There is a big difference between this law firm’s homepage …
and this law firm’s homepage …
If we accept that signalling is important, a great way to strategically signal reliability and quality online is by featuring creative assets on your law firm’s website that align with certain subtopics or practice areas, such as traumatic brain injuries, spinal cord injuries, or trucking accidents.
As part of a multi-channel marketing approach to developing your business, pay-per-click (PPC) advertising is essential for law firms looking to compete online. However, it is an expensive endeavor, and without a strategy, you can spend a ton of money in a short amount of time. How much? A lot.
Imagine if you had to pay $884 for one click of your advertisement. Now consider that not every click is a conversion and that you might possibly have to get 100+ clicks to see any real traction – so that’s around $88k, for just one term, in one campaign?
With the amount of money being spent on digital ads, the Handicap Principle should kick in, right? Unfortunately, people know that a billboard is expensive, a TV spot is expensive, but no one, even some lawyers paying for PPC, know how expensive keywords and cost-per-click (CPC) can be. So how can you leverage PPC into a peacock opportunity?
Branded Display Ads and Re targeting
We praise digital advertising because it is so cheap, but what if there were a was to use PPC as a costly signal?
First, have a dynamic and bold brand. Defining a brand for your law firm and the memorable/creative assets around it is the essential ingredient to effective advertising. Strong colors, powerful tagline, great creative – get this handled before you make any ad.

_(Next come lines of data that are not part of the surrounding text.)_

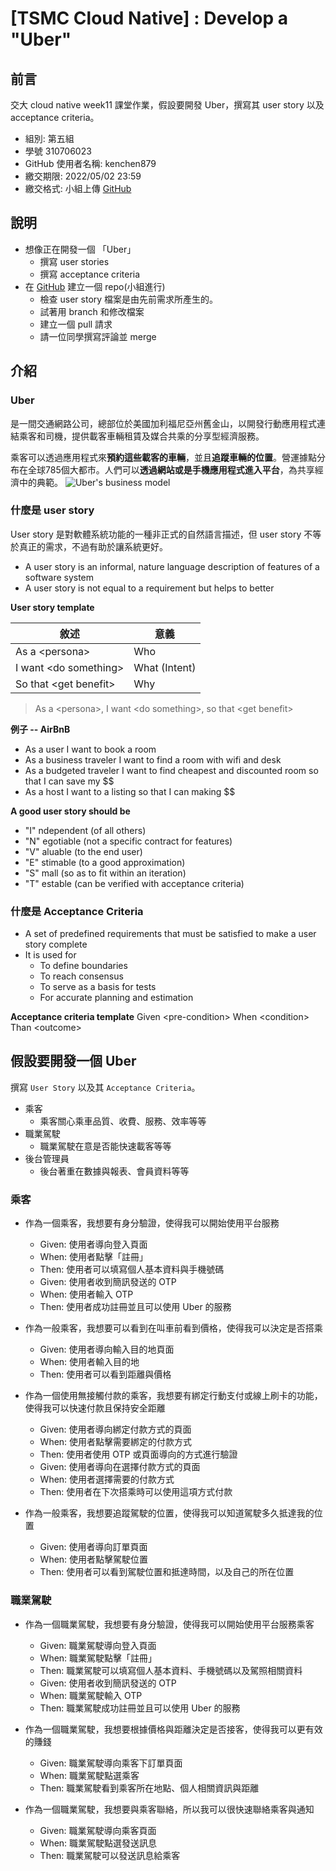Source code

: [TSMC Cloud Native] : Develop a "Uber"
===

## 前言
交大 cloud native week11 課堂作業，假設要開發 Uber，撰寫其 user story 以及 acceptance criteria。
- 組別: 第五組
- 學號 310706023
- GitHub 使用者名稱: kenchen879
- 繳交期限: 2022/05/02 23:59
- 繳交格式: 小組上傳 [GitHub](https://github.com/Jerry-Github-Cloud/TSMC-Cloud-Native-Uber-User-Story)

## 說明
- 想像正在開發一個 「Uber」
    - 撰寫 user stories
    - 撰寫 acceptance criteria
- 在 [GitHub](https://github.com/Jerry-Github-Cloud/TSMC-Cloud-Native-Uber-User-Story) 建立一個 repo(小組進行)
    - 檢查 user story 檔案是由先前需求所產生的。
    - 試著用 branch 和修改檔案
    - 建立一個 pull 請求
    - 請一位同學撰寫評論並 merge

## 介紹

### Uber
是一間交通網路公司，總部位於美國加利福尼亞州舊金山，以開發行動應用程式連結乘客和司機，提供載客車輛租賃及媒合共乘的分享型經濟服務。

乘客可以透過應用程式來**預約這些載客的車輛**，並且**追蹤車輛的位置**。營運據點分布在全球785個大都市。人們可以**透過網站或是手機應用程式進入平台**，為共享經濟中的典範。
![Uber's business model](https://i.imgur.com/iPJMWqC.png)

### 什麼是 user story
User story 是對軟體系統功能的一種非正式的自然語言描述，但 user story 不等於真正的需求，不過有助於讓系統更好。
- A user story is an informal, nature language description of features of a software system
- A user story is not equal to a requirement but helps to better

**User story template**

| 敘述                  | 意義          |
| --------------------- | ------------- |
| As a \<persona\>        | Who           |
| I want \<do something\> | What (Intent) |
| So that \<get benefit\> | Why           |

> As a \<persona\>, I want \<do something\>, so that \<get benefit\>

**例子 -- AirBnB**
- As a user I want to book a room
- As a business traveler I want to find a room with wifi and desk
- As a budgeted traveler I want to find cheapest and discounted room so that I can save my $$
- As a host I want to a listing so that I can making $$

**A good user story should be**
- "I" ndependent (of all others)
- "N" egotiable (not a specific contract for features)
- "V" aluable (to the end user)
- "E" stimable (to a good approximation)
- "S" mall (so as to fit within an iteration)
- "T" estable (can be verified with acceptance criteria)


### 什麼是 Acceptance Criteria
- A set of predefined requirements that must be satisfied to make a user story complete
- It is used for
    - To define boundaries
    - To reach consensus
    - To serve as a basis for tests
    - For accurate planning and estimation

**Acceptance criteria template**
Given \<pre-condition\>
When \<condition\>
Than \<outcome\>

## 假設要開發一個 Uber
撰寫 `User Story` 以及其 `Acceptance Criteria`。

* 乘客
    * 乘客關心乘車品質、收費、服務、效率等等
* 職業駕駛
    * 職業駕駛在意是否能快速載客等等
* 後台管理員
    * 後台著重在數據與報表、會員資料等等
 
### 乘客
- 作為一個乘客，我想要有身分驗證，使得我可以開始使用平台服務
    - Given: 使用者導向登入頁面
    - When: 使用者點擊「註冊」
    - Then: 使用者可以填寫個人基本資料與手機號碼
    - Given: 使用者收到簡訊發送的 OTP
    - When: 使用者輸入 OTP
    - Then: 使用者成功註冊並且可以使用 Uber 的服務

- 作為一般乘客，我想要可以看到在叫車前看到價格，使得我可以決定是否搭乘
    - Given: 使用者導向輸入目的地頁面
    - When: 使用者輸入目的地
    - Then: 使用者可以看到距離與價格

- 作為一個使用無接觸付款的乘客，我想要有綁定行動支付或線上刷卡的功能，使得我可以快速付款且保持安全距離
    - Given: 使用者導向綁定付款方式的頁面
    - When: 使用者點擊需要綁定的付款方式
    - Then: 使用者使用 OTP 或頁面導向的方式進行驗證
    - Given: 使用者導向在選擇付款方式的頁面
    - When: 使用者選擇需要的付款方式
    - Then: 使用者在下次搭乘時可以使用這項方式付款

- 作為一般乘客，我想要追蹤駕駛的位置，使得我可以知道駕駛多久抵達我的位置
    - Given: 使用者導向訂單頁面
    - When: 使用者點擊駕駛位置
    - Then: 使用者可以看到駕駛位置和抵達時間，以及自己的所在位置

### 職業駕駛
- 作為一個職業駕駛，我想要有身分驗證，使得我可以開始使用平台服務乘客
    - Given: 職業駕駛導向登入頁面
    - When: 職業駕駛點擊「註冊」
    - Then: 職業駕駛可以填寫個人基本資料、手機號碼以及駕照相關資料
    - Given: 使用者收到簡訊發送的 OTP
    - When: 職業駕駛輸入 OTP
    - Then: 職業駕駛成功註冊並且可以使用 Uber 的服務

- 作為一個職業駕駛，我想要根據價格與距離決定是否接客，使得我可以更有效的賺錢
    - Given: 職業駕駛導向乘客下訂單頁面
    - When: 職業駕駛點選乘客
    - Then: 職業駕駛看到乘客所在地點、個人相關資訊與距離

- 作為一個職業駕駛，我想要與乘客聯絡，所以我可以很快速聯絡乘客與通知
    - Given: 職業駕駛導向乘客頁面
    - When: 職業駕駛點選發送訊息
    - Then: 職業駕駛可以發送訊息給乘客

Second, use tech to retarget website visitors and serve them your ads. At my old PI law firm, I would talk to clients about our marketing and they would say, “I see you everywhere, even on my computer.” That’s the goal and an effective use of “cheap” advertising real estate to send a costly signal.
The Handicap Principle is a massively important theory to marketing and advertising. Signals of vitality are important for your business, the perceived cost of your marketing can impact its effectiveness, and this is all because of natural laws, not the latest trend.
Wasteful signals don’t have to be pricey like billboards or TV spots. Can you leverage your existing assets with a dollop of creative execution? Is your homepage boring or bold? Is your content enthralling, could it be? Can you find your feathers?